Fitch Menurunkan Outlook Turki Menjadi Stabil

Fitch Ratings pada hari Jumat merevisi outlook Turki menjadi “stabil” dari “positif,” dengan alasan tergerusnya cadangan devisa secara tajam akibat intervensi besar-besaran untuk menopang lira, serta meningkatnya risiko yang bersumber dari konflik yang melibatkan Iran.
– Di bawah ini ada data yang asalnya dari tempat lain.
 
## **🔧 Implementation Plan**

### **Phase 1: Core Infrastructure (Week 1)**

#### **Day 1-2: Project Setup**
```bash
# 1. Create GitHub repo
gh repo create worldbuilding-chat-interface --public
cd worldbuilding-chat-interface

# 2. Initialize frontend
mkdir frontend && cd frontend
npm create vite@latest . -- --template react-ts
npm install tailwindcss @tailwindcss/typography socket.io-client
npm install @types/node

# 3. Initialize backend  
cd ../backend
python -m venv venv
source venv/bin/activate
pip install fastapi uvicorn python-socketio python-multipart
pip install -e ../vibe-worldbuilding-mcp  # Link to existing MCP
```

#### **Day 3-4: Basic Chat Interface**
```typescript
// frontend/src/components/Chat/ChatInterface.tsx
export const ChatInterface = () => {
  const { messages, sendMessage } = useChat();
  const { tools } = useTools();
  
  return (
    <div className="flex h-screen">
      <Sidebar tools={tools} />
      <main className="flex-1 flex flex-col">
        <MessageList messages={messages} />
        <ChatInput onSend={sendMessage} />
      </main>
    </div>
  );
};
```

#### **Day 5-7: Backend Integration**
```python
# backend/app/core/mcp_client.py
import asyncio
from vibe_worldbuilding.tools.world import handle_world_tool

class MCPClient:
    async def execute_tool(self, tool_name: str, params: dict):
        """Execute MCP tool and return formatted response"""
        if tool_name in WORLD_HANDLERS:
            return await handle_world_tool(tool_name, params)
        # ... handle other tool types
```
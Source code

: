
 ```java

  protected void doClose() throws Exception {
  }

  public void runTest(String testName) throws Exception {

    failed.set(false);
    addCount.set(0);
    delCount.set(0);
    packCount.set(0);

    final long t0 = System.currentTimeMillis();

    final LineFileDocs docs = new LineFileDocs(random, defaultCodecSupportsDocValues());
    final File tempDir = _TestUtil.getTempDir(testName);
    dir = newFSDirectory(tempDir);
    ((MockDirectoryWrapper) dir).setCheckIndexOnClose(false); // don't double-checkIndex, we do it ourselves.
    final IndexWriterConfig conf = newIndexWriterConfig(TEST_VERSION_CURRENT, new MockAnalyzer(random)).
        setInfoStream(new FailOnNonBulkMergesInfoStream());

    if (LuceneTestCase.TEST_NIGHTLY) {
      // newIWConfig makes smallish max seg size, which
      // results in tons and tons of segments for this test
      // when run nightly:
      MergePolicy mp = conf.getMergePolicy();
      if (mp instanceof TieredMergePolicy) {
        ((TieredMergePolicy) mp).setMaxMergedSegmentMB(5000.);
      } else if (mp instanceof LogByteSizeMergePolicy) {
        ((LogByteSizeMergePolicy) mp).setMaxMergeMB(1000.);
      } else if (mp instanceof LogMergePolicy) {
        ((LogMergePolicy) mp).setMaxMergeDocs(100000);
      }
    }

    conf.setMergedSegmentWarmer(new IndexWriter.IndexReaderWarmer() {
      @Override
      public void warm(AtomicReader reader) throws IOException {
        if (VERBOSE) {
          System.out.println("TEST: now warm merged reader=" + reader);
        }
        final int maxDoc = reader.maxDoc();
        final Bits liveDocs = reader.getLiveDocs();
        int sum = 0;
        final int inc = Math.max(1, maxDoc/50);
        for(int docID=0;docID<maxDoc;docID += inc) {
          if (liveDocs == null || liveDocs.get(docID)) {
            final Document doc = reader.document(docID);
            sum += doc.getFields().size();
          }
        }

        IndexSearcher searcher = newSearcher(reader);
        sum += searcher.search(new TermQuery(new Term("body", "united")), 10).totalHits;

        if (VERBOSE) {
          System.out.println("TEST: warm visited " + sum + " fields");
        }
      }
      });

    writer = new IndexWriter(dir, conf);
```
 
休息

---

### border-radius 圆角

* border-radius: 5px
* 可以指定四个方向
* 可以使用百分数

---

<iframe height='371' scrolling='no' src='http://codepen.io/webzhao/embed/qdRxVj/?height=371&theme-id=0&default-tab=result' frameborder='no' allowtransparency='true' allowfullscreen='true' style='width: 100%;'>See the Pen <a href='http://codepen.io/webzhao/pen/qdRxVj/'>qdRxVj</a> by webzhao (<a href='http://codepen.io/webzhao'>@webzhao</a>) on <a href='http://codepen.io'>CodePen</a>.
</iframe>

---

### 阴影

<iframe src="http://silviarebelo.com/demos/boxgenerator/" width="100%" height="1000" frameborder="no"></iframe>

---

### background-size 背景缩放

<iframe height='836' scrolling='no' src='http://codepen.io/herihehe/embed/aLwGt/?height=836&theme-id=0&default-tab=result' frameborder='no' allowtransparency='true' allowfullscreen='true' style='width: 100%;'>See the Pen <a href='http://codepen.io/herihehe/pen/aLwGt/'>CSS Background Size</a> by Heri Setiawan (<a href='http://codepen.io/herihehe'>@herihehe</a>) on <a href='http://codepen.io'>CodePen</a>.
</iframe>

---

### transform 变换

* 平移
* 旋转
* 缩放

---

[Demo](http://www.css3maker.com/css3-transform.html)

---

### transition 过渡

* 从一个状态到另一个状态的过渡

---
Lembaga tersebut menyatakan bahwa Turki telah menguras lebih dari US$50 miliar cadangan devisa untuk mempertahankan mata uangnya sejak awal perang Iran dan kini menghadapi kerentanan yang meningkat jika konflik regional itu berkepanjangan.

Terlepas dari tekanan tersebut, Fitch tetap mempertahankan peringkat default penerbit mata uang asing jangka panjang Turki pada BB-. Lembaga itu menyoroti beberapa kekuatan mendasar, termasuk besarnya perekonomian Turki, tingkat utang pemerintah yang relatif rendah, dan sektor perbankan yang digambarkan tangguh, bahkan di tengah inflasi yang tetap tinggi.

Di antara lembaga pemeringkat utama lainnya, Standard & Poor’s memberi peringkat BB- untuk Turki dengan outlook stabil. Moody’s memberikan peringkat Ba3, juga dengan outlook stabil. Peringkat terbaru DBRS Morningstar untuk Turki adalah BB (high), disertai dengan outlook negatif.